§ What you are asked to do
Below are the entries to work from; restate word for word the portion that opens with the line containing "1. In Home Assistant" and closes with the line containing "- **MaybeX&lt;T>** is", keeping both.

§ Provided data

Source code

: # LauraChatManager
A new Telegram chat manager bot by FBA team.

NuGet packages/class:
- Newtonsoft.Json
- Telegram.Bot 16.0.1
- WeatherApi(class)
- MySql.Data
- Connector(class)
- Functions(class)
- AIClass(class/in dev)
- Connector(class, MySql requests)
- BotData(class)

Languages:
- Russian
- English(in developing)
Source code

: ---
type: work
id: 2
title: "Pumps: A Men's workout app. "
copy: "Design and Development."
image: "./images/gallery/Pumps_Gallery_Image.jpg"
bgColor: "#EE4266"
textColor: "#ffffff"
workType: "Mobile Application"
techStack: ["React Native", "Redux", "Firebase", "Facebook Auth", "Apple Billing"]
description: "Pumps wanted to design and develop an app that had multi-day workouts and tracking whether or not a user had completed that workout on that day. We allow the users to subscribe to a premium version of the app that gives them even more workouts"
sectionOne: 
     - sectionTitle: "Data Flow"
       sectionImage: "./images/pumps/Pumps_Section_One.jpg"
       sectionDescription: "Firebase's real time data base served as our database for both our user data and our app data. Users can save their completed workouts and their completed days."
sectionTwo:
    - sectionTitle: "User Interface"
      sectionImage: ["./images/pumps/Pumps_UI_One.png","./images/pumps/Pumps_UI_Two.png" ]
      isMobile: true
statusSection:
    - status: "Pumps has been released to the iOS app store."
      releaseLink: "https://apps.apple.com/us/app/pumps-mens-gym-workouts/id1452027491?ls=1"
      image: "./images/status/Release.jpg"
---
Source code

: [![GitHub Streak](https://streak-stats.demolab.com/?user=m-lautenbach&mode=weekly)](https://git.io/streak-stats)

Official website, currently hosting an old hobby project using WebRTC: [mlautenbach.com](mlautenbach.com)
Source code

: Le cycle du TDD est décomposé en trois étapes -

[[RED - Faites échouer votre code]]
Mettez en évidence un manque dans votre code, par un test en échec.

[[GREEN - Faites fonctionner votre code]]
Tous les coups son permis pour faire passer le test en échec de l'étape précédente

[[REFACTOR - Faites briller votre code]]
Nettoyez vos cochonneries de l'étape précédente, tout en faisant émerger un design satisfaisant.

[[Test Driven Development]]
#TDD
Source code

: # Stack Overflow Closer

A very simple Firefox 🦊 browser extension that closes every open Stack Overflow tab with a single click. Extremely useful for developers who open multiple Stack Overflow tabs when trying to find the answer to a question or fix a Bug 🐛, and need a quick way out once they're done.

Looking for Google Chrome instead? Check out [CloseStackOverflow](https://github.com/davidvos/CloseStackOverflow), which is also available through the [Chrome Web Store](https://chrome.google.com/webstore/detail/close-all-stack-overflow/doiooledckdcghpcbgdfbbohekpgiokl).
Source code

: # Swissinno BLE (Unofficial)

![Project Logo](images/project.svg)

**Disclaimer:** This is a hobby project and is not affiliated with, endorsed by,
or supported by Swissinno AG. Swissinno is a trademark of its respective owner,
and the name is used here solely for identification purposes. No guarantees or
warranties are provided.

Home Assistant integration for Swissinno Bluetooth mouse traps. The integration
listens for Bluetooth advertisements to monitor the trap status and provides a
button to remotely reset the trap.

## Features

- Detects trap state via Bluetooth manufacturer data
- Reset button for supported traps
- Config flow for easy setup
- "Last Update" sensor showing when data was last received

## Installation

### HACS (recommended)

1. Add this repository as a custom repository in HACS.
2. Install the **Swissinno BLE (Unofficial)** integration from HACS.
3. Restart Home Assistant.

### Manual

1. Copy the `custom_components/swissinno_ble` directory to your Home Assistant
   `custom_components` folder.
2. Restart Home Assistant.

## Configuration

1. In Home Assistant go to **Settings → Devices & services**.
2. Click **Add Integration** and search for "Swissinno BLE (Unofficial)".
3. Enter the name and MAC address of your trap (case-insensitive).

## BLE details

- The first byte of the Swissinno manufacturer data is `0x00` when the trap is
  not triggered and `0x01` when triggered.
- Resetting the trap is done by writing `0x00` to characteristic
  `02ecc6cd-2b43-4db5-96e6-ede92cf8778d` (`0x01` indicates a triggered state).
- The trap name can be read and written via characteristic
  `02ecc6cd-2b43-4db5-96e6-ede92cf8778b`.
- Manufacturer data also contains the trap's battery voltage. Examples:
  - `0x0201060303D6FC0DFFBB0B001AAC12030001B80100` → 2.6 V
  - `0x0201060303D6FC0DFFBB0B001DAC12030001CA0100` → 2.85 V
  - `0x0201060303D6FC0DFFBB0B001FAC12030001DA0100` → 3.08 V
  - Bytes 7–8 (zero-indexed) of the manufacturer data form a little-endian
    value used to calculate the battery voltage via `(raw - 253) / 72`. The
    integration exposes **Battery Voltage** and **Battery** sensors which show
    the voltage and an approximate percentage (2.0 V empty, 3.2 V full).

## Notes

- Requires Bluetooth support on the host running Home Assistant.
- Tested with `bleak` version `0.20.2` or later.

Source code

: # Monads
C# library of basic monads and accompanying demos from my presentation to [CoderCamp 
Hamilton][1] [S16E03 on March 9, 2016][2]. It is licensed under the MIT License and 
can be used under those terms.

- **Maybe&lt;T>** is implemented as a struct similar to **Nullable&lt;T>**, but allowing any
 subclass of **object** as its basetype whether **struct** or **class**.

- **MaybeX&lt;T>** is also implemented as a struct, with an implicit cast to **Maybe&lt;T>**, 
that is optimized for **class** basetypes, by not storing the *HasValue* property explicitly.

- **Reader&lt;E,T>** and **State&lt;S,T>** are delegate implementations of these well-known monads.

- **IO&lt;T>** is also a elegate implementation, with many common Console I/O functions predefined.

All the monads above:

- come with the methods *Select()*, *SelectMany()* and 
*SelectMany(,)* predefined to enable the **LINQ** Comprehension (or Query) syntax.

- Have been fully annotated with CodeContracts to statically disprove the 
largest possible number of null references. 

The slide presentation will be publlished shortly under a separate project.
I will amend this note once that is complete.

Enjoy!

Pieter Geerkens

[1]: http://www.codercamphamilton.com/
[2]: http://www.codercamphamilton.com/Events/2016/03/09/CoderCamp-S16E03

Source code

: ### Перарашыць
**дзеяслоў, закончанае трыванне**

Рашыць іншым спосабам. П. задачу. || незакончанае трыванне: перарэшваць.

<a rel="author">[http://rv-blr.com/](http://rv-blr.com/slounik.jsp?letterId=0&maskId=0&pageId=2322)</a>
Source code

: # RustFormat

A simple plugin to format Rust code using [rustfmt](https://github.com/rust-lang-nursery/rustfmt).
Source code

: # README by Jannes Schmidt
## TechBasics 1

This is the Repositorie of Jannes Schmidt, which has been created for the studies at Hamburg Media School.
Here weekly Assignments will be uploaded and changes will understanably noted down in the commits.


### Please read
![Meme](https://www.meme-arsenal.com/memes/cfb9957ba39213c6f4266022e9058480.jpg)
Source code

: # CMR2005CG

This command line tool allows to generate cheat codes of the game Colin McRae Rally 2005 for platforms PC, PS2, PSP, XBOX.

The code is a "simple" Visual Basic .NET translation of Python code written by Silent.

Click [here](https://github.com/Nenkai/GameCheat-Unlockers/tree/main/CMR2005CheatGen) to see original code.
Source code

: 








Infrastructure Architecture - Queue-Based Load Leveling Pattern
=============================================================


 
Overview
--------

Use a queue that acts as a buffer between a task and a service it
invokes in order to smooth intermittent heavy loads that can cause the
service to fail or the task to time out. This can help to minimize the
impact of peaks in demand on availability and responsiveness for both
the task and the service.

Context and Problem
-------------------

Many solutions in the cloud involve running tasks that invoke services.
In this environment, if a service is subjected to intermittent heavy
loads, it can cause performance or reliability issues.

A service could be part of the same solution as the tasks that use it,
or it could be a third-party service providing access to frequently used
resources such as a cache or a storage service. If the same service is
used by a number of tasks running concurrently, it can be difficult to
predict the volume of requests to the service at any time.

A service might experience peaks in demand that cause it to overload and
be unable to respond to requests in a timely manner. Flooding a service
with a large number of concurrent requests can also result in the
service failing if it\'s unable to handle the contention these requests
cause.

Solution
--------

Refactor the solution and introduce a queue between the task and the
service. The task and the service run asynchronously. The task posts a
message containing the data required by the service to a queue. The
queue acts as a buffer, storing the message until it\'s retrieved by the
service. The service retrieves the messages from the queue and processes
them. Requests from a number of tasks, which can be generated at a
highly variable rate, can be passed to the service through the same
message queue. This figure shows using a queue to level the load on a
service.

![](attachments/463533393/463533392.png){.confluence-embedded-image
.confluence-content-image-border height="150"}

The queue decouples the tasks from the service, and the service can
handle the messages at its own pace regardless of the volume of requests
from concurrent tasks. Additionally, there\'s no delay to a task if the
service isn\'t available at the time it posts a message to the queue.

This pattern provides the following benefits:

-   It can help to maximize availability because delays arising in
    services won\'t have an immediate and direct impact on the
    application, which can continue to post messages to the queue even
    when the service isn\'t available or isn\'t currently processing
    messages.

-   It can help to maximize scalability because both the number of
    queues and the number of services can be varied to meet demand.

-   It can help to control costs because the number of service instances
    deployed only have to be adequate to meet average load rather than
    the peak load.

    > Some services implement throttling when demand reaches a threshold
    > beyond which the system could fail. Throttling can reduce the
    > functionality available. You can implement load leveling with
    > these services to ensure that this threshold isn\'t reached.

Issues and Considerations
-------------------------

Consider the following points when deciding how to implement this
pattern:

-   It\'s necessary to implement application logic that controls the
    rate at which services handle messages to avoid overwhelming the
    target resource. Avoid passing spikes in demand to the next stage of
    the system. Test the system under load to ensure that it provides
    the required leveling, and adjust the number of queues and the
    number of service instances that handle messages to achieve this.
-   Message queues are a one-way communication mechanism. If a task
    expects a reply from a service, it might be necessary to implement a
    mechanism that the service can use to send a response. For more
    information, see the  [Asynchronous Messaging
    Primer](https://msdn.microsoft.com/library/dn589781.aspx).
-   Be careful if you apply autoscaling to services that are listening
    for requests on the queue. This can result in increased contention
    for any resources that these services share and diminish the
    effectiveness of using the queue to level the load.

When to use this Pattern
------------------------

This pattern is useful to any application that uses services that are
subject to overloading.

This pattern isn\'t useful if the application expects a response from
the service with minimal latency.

§ Expected answer
1. In Home Assistant go to **Settings → Devices & services**.
2. Click **Add Integration** and search for "Swissinno BLE (Unofficial)".
3. Enter the name and MAC address of your trap (case-insensitive).

## BLE details

- The first byte of the Swissinno manufacturer data is `0x00` when the trap is
  not triggered and `0x01` when triggered.
- Resetting the trap is done by writing `0x00` to characteristic
  `02ecc6cd-2b43-4db5-96e6-ede92cf8778d` (`0x01` indicates a triggered state).
- The trap name can be read and written via characteristic
  `02ecc6cd-2b43-4db5-96e6-ede92cf8778b`.
- Manufacturer data also contains the trap's battery voltage. Examples:
  - `0x0201060303D6FC0DFFBB0B001AAC12030001B80100` → 2.6 V
  - `0x0201060303D6FC0DFFBB0B001DAC12030001CA0100` → 2.85 V
  - `0x0201060303D6FC0DFFBB0B001FAC12030001DA0100` → 3.08 V
  - Bytes 7–8 (zero-indexed) of the manufacturer data form a little-endian
    value used to calculate the battery voltage via `(raw - 253) / 72`. The
    integration exposes **Battery Voltage** and **Battery** sensors which show
    the voltage and an approximate percentage (2.0 V empty, 3.2 V full).

## Notes

- Requires Bluetooth support on the host running Home Assistant.
- Tested with `bleak` version `0.20.2` or later.

Source code

: # Monads
C# library of basic monads and accompanying demos from my presentation to [CoderCamp 
Hamilton][1] [S16E03 on March 9, 2016][2]. It is licensed under the MIT License and 
can be used under those terms.

- **Maybe&lt;T>** is implemented as a struct similar to **Nullable&lt;T>**, but allowing any
 subclass of **object** as its basetype whether **struct** or **class**.

- **MaybeX&lt;T>** is also implemented as a struct, with an implicit cast to **Maybe&lt;T>**, 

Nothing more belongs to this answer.